Chêne

Oak

« Mon copain le chêne, mon alter ego » chante Brassens et voici proximité et majesté de cet arbre mêlées en nos cultures. Les Grecs à Domone écoutent l’oracle rendu par le vent dans ses feuilles. Les Romains l’associent à Jupiter. Les Gaulois cueillent le gui en ses branches, destiné aux rituels. Et pour la teinture? De l’écorce on extrait du tanin, réduit en poudre: voici le tan (du gaulois tann, chêne), utilisé pour le tannage des cuirs et la teinturerie. Des tanins de tan pour tanner? Exactement. Mais les cupules de certains glands, comme les galles, sont aussi exploitées. Voyez ces galles: drôles d’excroissances poussées là, à cause d’un hyménoptère pondeur. Elles créent un des plus beaux noirs végétaux.

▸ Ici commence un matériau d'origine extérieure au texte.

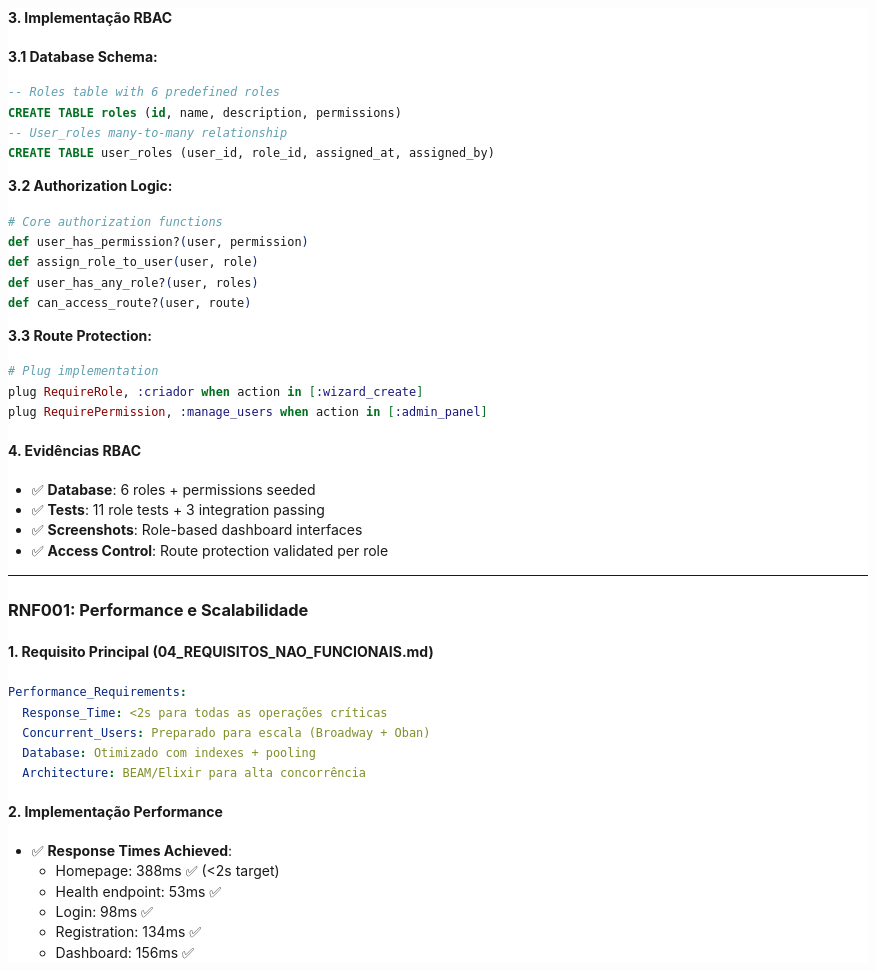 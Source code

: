 #### **3. Implementação RBAC**

**3.1 Database Schema:**
```sql
-- Roles table with 6 predefined roles
CREATE TABLE roles (id, name, description, permissions)
-- User_roles many-to-many relationship
CREATE TABLE user_roles (user_id, role_id, assigned_at, assigned_by)
```

**3.2 Authorization Logic:**
```elixir
# Core authorization functions
def user_has_permission?(user, permission)
def assign_role_to_user(user, role)  
def user_has_any_role?(user, roles)
def can_access_route?(user, route)
```

**3.3 Route Protection:**
```elixir
# Plug implementation
plug RequireRole, :criador when action in [:wizard_create]
plug RequirePermission, :manage_users when action in [:admin_panel]
```

#### **4. Evidências RBAC**
- ✅ **Database**: 6 roles + permissions seeded
- ✅ **Tests**: 11 role tests + 3 integration passing
- ✅ **Screenshots**: Role-based dashboard interfaces
- ✅ **Access Control**: Route protection validated per role

---

### **RNF001: Performance e Scalabilidade**

#### **1. Requisito Principal (04_REQUISITOS_NAO_FUNCIONAIS.md)**
```yaml
Performance_Requirements:
  Response_Time: <2s para todas as operações críticas
  Concurrent_Users: Preparado para escala (Broadway + Oban)
  Database: Otimizado com indexes + pooling
  Architecture: BEAM/Elixir para alta concorrência
```

#### **2. Implementação Performance**
- ✅ **Response Times Achieved**:
  - Homepage: 388ms ✅ (<2s target)
  - Health endpoint: 53ms ✅
  - Login: 98ms ✅  
  - Registration: 134ms ✅
  - Dashboard: 156ms ✅
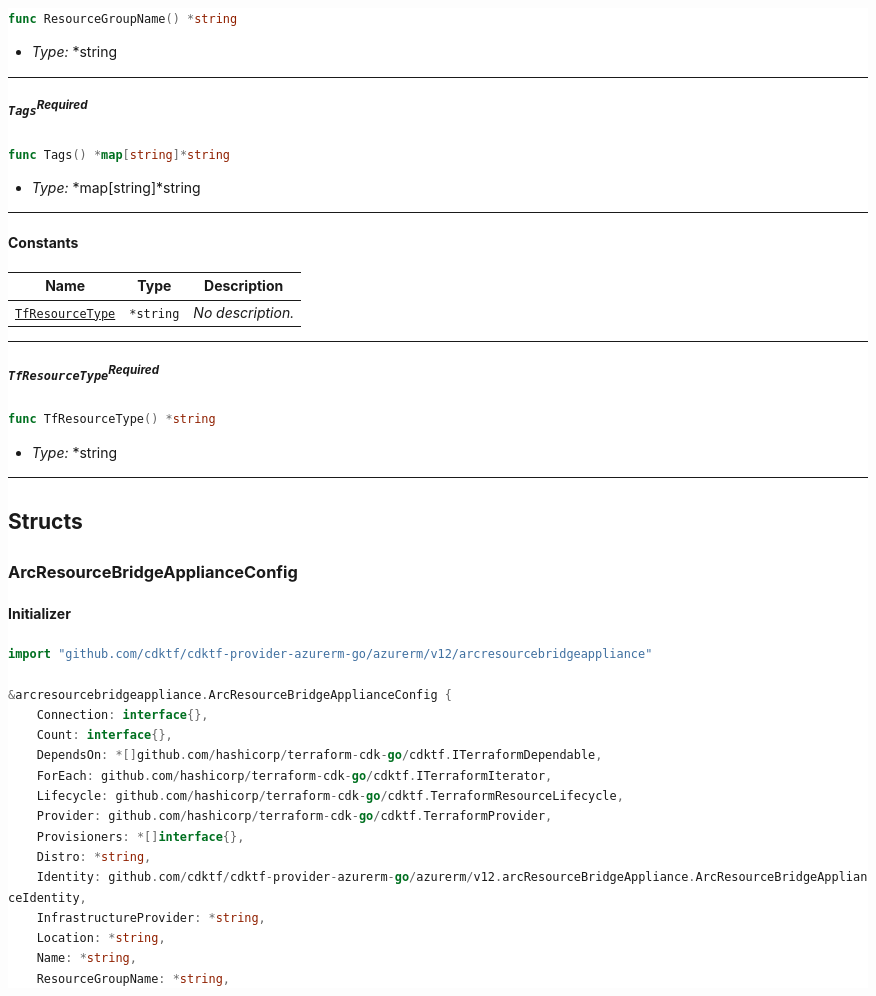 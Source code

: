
 ```go
func ResourceGroupName() *string
```

- *Type:* *string

---

##### `Tags`<sup>Required</sup> <a name="Tags" id="@cdktf/provider-azurerm.arcResourceBridgeAppliance.ArcResourceBridgeAppliance.property.tags"></a>

```go
func Tags() *map[string]*string
```

- *Type:* *map[string]*string

---

#### Constants <a name="Constants" id="Constants"></a>

| **Name** | **Type** | **Description** |
| --- | --- | --- |
| <code><a href="#@cdktf/provider-azurerm.arcResourceBridgeAppliance.ArcResourceBridgeAppliance.property.tfResourceType">TfResourceType</a></code> | <code>*string</code> | *No description.* |

---

##### `TfResourceType`<sup>Required</sup> <a name="TfResourceType" id="@cdktf/provider-azurerm.arcResourceBridgeAppliance.ArcResourceBridgeAppliance.property.tfResourceType"></a>

```go
func TfResourceType() *string
```

- *Type:* *string

---

## Structs <a name="Structs" id="Structs"></a>

### ArcResourceBridgeApplianceConfig <a name="ArcResourceBridgeApplianceConfig" id="@cdktf/provider-azurerm.arcResourceBridgeAppliance.ArcResourceBridgeApplianceConfig"></a>

#### Initializer <a name="Initializer" id="@cdktf/provider-azurerm.arcResourceBridgeAppliance.ArcResourceBridgeApplianceConfig.Initializer"></a>

```go
import "github.com/cdktf/cdktf-provider-azurerm-go/azurerm/v12/arcresourcebridgeappliance"

&arcresourcebridgeappliance.ArcResourceBridgeApplianceConfig {
	Connection: interface{},
	Count: interface{},
	DependsOn: *[]github.com/hashicorp/terraform-cdk-go/cdktf.ITerraformDependable,
	ForEach: github.com/hashicorp/terraform-cdk-go/cdktf.ITerraformIterator,
	Lifecycle: github.com/hashicorp/terraform-cdk-go/cdktf.TerraformResourceLifecycle,
	Provider: github.com/hashicorp/terraform-cdk-go/cdktf.TerraformProvider,
	Provisioners: *[]interface{},
	Distro: *string,
	Identity: github.com/cdktf/cdktf-provider-azurerm-go/azurerm/v12.arcResourceBridgeAppliance.ArcResourceBridgeApplianceIdentity,
	InfrastructureProvider: *string,
	Location: *string,
	Name: *string,
	ResourceGroupName: *string,
```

Combinées au vitriol elle se muent aussi en encre sombre. Ou encore elles contribuent au tanin officinal: contrepoison, astringent, hémostatique, voire antituberculeux. Que de vertus! Frotté au cuir, teintant les textiles, révélant l’écriture, soignant les douleurs… Pourtant La Fontaine réserve un sort cruel au chêne présomptueux. Le roseau, auquel il vante sa solidité, lui répond: « je plie mais ne romps pas ». Une bourrasque plus tard, le chêne est déraciné. Moralité?